Re: drill parquet - create table as ... partition by ... non present column

Posted by Anton Gozhiy <an...@gmail.com>.
Hi Benj,

Creating partitions as in your first example won't work.
From the docs: "During partitioning, Drill creates separate files, but not
separate directories, for different partitions." (
https://drill.apache.org/docs/how-to-partition-data/).
Also, Drill doesn't write additional metadata regarding partitioning, when
it reads parquet files it determines partitions using min/max values.
That means that if you want for example to partition using the first
letter, you'll need to create a corresponding column.

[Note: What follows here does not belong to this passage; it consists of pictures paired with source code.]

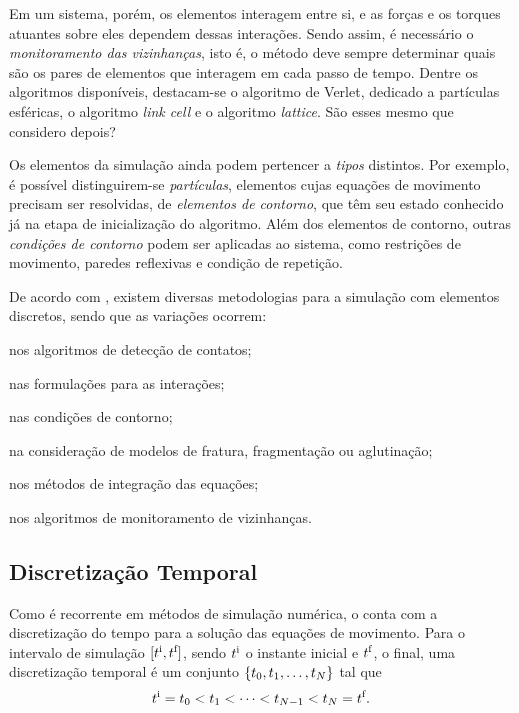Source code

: Em um sistema, porém, os elementos interagem entre si, e as forças e os torques atuantes sobre eles dependem dessas interações. Sendo assim, é necessário o \textit{monitoramento das vizinhanças}, isto é, o método deve sempre determinar quais são os pares de elementos que interagem em cada passo de tempo. Dentre os algoritmos disponíveis, destacam-se o algoritmo de Verlet, dedicado a partículas esféricas, o algoritmo \textit{link cell} e o algoritmo \textit{lattice}. \alert{São esses mesmo que considero depois?}

Os elementos da simulação ainda podem pertencer a \textit{tipos} distintos. Por exemplo, é possível distinguirem-se \textit{partículas}, elementos cujas equações de movimento precisam ser resolvidas, de \textit{elementos de contorno}, que têm seu estado conhecido já na etapa de inicialização do algoritmo. Além dos elementos de contorno, outras \textit{condições de contorno} podem ser aplicadas ao sistema, como restrições de movimento, paredes reflexivas e condição de repetição.

De acordo com , existem diversas metodologias para a simulação com elementos discretos, sendo que as variações ocorrem:
\begin{alineas}
	\item nos algoritmos de detecção de contatos;
	\item nas formulações para as interações;
	\item nas condições de contorno;
	\item na consideração de modelos de fratura, fragmentação ou aglutinação;
	\item nos métodos de integração das equações;
	\item nos algoritmos de monitoramento de vizinhanças.
\end{alineas}

\subsection{Discretização Temporal}

Como é recorrente em métodos de simulação numérica, o \DEM{} conta com a discretização do tempo para a solução das equações de movimento. Para o intervalo de simulação \(\interval{\initialInstant}{\finalInstant}\), sendo \(\initialInstant\) o instante inicial e \(\finalInstant\), o final, uma discretização temporal é um conjunto \(\left\lbrace t_0, t_1, \dotsc, t_{N} \right\rbrace\) tal que
\begin{equation*}
	\initialInstant = \instant[0] < \instant[1] < \dotsb < \instant[\numberOfTimesteps - 1] < \instant[\numberOfTimesteps] = \finalInstant.
\end{equation*}

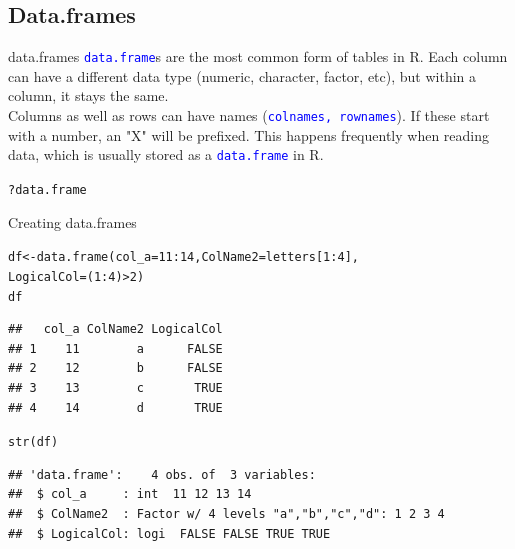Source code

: \documentclass[xcolor=table,           xcolor=dvipsnames]{beamer}\usepackage[]{graphicx}\usepackage[]{color}
\makeatletter
\newcommand{\hlnum}[1]{\textcolor[rgb]{0,0,0}{#1}}
\newcommand{\hlopt}[1]{\textcolor[rgb]{0,0,0}{#1}}
\newcommand{\hlstd}[1]{\textcolor[rgb]{0,0,0}{#1}}
\newcommand{\hlkwb}[1]{\textcolor[rgb]{0,0,0}{#1}}
\newcommand{\hlkwc}[1]{\textcolor[rgb]{1,0,1}{#1}}
\newcommand{\hlkwd}[1]{\textcolor[rgb]{0,0,1}{#1}}
\newenvironment{kframe}{%
 \def\at@end@of@kframe{}%
 \ifinner\ifhmode%
  \def\at@end@of@kframe{\end{minipage}}%
  \begin{minipage}{\columnwidth}%
 \fi\fi%
 \def\FrameCommand##1{\hskip\@totalleftmargin \hskip-\fboxsep
 \colorbox{shadecolor}{##1}\hskip-\fboxsep
     \hskip-\linewidth \hskip-\@totalleftmargin \hskip\columnwidth}%
 \MakeFramed {\advance\hsize-\width
   \@totalleftmargin\z@ \linewidth\hsize
   \@setminipage}}%
 {\par\unskip\endMakeFramed%
 \at@end@of@kframe}
\newenvironment{knitrout}{}{} %
\newcommand{\rcode}[1]{\texttt{\textcolor{Blue}{#1}}} %
\makeatother
\begin{document}
\subsection{Data.frames}

\begin{frame}[fragile]{data.frames}
\rcode{data.frame}s are the most common form of tables in R.  Each column can have a different data type (numeric, character, factor, etc), but within a column, it stays the same.\\
Columns as well as rows can have names (\rcode{colnames, rownames}). If these start with a number, an "X" will be prefixed.  This happens frequently when reading data, which is usually stored as a \rcode{data.frame} in R.\\
\begin{knitrout}
\color{fgcolor}\begin{kframe}
\begin{alltt}
\hlopt{?}\hlstd{data.frame}
\end{alltt}
\end{kframe}
\end{knitrout}
\end{frame}


\begin{frame}[fragile]{Creating data.frames}
\begin{knitrout}\small
{}\color{fgcolor}\begin{kframe}
\begin{alltt}
\hlstd{df} \hlkwb{<-} \hlkwd{data.frame}\hlstd{(}\hlkwc{col_a}\hlstd{=}\hlnum{11}\hlopt{:}\hlnum{14}\hlstd{,} \hlkwc{ColName2}\hlstd{=letters[}\hlnum{1}\hlopt{:}\hlnum{4}\hlstd{],}
                 \hlkwc{LogicalCol}\hlstd{=(}\hlnum{1}\hlopt{:}\hlnum{4}\hlstd{)}\hlopt{>}\hlnum{2}\hlstd{)}
\hlstd{df}
\end{alltt}
\begin{verbatim}
##   col_a ColName2 LogicalCol
## 1    11        a      FALSE
## 2    12        b      FALSE
## 3    13        c       TRUE
## 4    14        d       TRUE
\end{verbatim}
\begin{alltt}
\hlkwd{str}\hlstd{(df)}
\end{alltt}
\begin{verbatim}
## 'data.frame':	4 obs. of  3 variables:
##  $ col_a     : int  11 12 13 14
##  $ ColName2  : Factor w/ 4 levels "a","b","c","d": 1 2 3 4
##  $ LogicalCol: logi  FALSE FALSE TRUE TRUE
\end{verbatim}
\end{kframe}
\end{knitrout}
\end{frame}
\end{document}
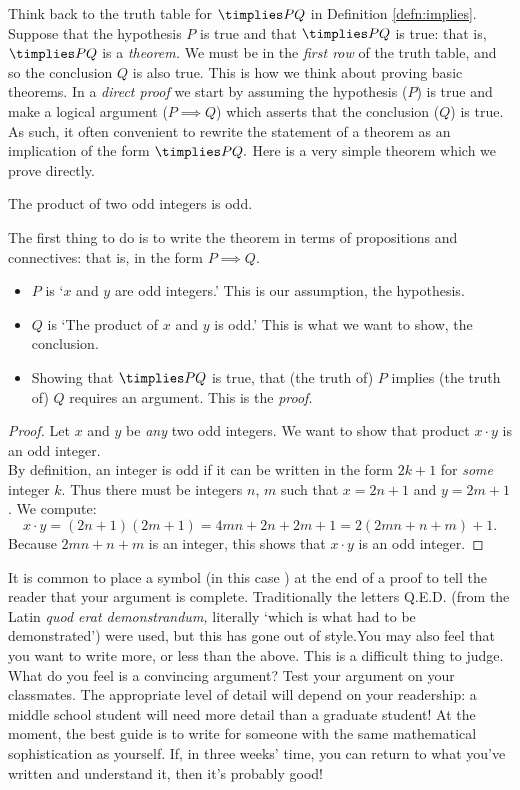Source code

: \noindent Think back to the truth table for $\timplies PQ$ in Definition \ref{defn:implies}. Suppose that the hypothesis $P$ is true and that $\timplies PQ$ is true: that is, $\timplies PQ$ is a \emph{theorem.} We must be in the \emph{first row} of the truth table, and so the conclusion $Q$ is also true. This is how we think about proving basic theorems. In a \emph{direct proof} we start by assuming the hypothesis ($P$) is true and make a logical argument ($P\implies Q$) which asserts that the conclusion ($Q$) is true. As such, it often convenient to rewrite the statement of a theorem as an implication of the form $\timplies P{Q.}$ Here is a very simple theorem which we prove directly. 

\begin{thm}
The product of two odd integers is odd.
\end{thm}

\noindent The first thing to do is to write the theorem in terms of propositions and connectives: that is, in the form $P\implies Q$.
\begin{itemize}
  \item $P$ is `$x$ and $y$ are odd integers.' This is our assumption, the hypothesis.
  \item $Q$ is `The product of $x$ and $y$ is odd.' This is what we want to show, the conclusion.
  \item Showing that $\timplies PQ$ is true, that (the truth of) $P$ implies (the truth of) $Q$ requires an argument. This is the \emph{proof.}
\end{itemize}

\begin{proof}
Let $x$ and $y$ be \emph{any} two odd integers. We want to show that product $x\cdot y$ is an odd integer. \\
By definition, an integer is odd if it can be written in the form $2k+1$ for \emph{some} integer $k$. Thus there must be integers $n$, $m$ such that $x=2n+1$ and $y=2m+1$. We compute:
\[x\cdot y=(2n+1)(2m+1)=4mn+2n+2m+1=2(2mn+n+m)+1.\]
Because $2mn+n+m$ is an integer, this shows that $x\cdot y$ is an odd integer.
\end{proof}

\noindent It is common to place a symbol (in this case \smash{\raisebox{7pt}{$\qedsymbol$}}) at the end of a proof to tell the reader that your argument is complete. Traditionally the letters Q.E.D. (from the Latin \emph{quod erat demonstrandum,} literally `which is what had to be demonstrated') were used, but this has gone out of style.You may also feel that you want to write more, or less than the above. This is a difficult thing to judge. What do you feel is a convincing argument? Test your argument on your classmates. The appropriate level of detail will depend on your readership: a middle school student will need more detail than a graduate student! At the moment, the best guide is to write for someone with the same mathematical sophistication as yourself. If, in three weeks' time, you can return to what you've written and understand it, then it's probably good!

Or you can create
partitions manually as directories.

On Wed, Dec 5, 2018 at 10:07 PM <be...@laposte.net.invalid> wrote:

> In would like to create a parquet with a partition on computed data
> (without to have to put the result of the computation in the parquet) :
> The goal is to optimize the parquet for typical expecting queries.
>
> Imaginary example :
> CREATE TABLE `mytable`
> PARTITION BY (substr(name,1,1)) AS
> SELECT name, birthdate, birthcity
> ORDER BY bithdate;
>
> So, if I do that I obtain a VALIDATION ERROR: Partition column ... is not
> in the SELECT list of CTAS
>
> And the comment of the code of the function
> "public static RelNode qualifyPartitionCol(RelNode input, List<String>
> partitionColumns)"
> confirms that it's not possible actually :
> " A partition column is resolved, either (1) the same column appear in the
> select list of CTAS or (2) CTAS has a * in select list"
>
> But what is the reason of this limitation ?
> Is there exists any tricks to do it right now, or can we expect an
> evolution to allow this possibilities.
>
> I just imagine to do (with the data of the example)
> CREATE TABLE `mytable`
> PARTITION BY (sname) AS
> SELECT substr(name,1,1) sname, name, birthdate, birthcity
> ORDER BY bithdate;
> Then, next, request each partition file to remove the useless data
> , like
> CREATE TABLE `mytable_2/partition_x`
> SELECT name, birthdate, birthcity
> ORDER BY bithdate;
> but it's not really satisfying...
>
> I would appreciate yours comments,
> Regards,
>
> benj
>


-- 
Sincerely, Anton Gozhiy
anton5813@gmail.com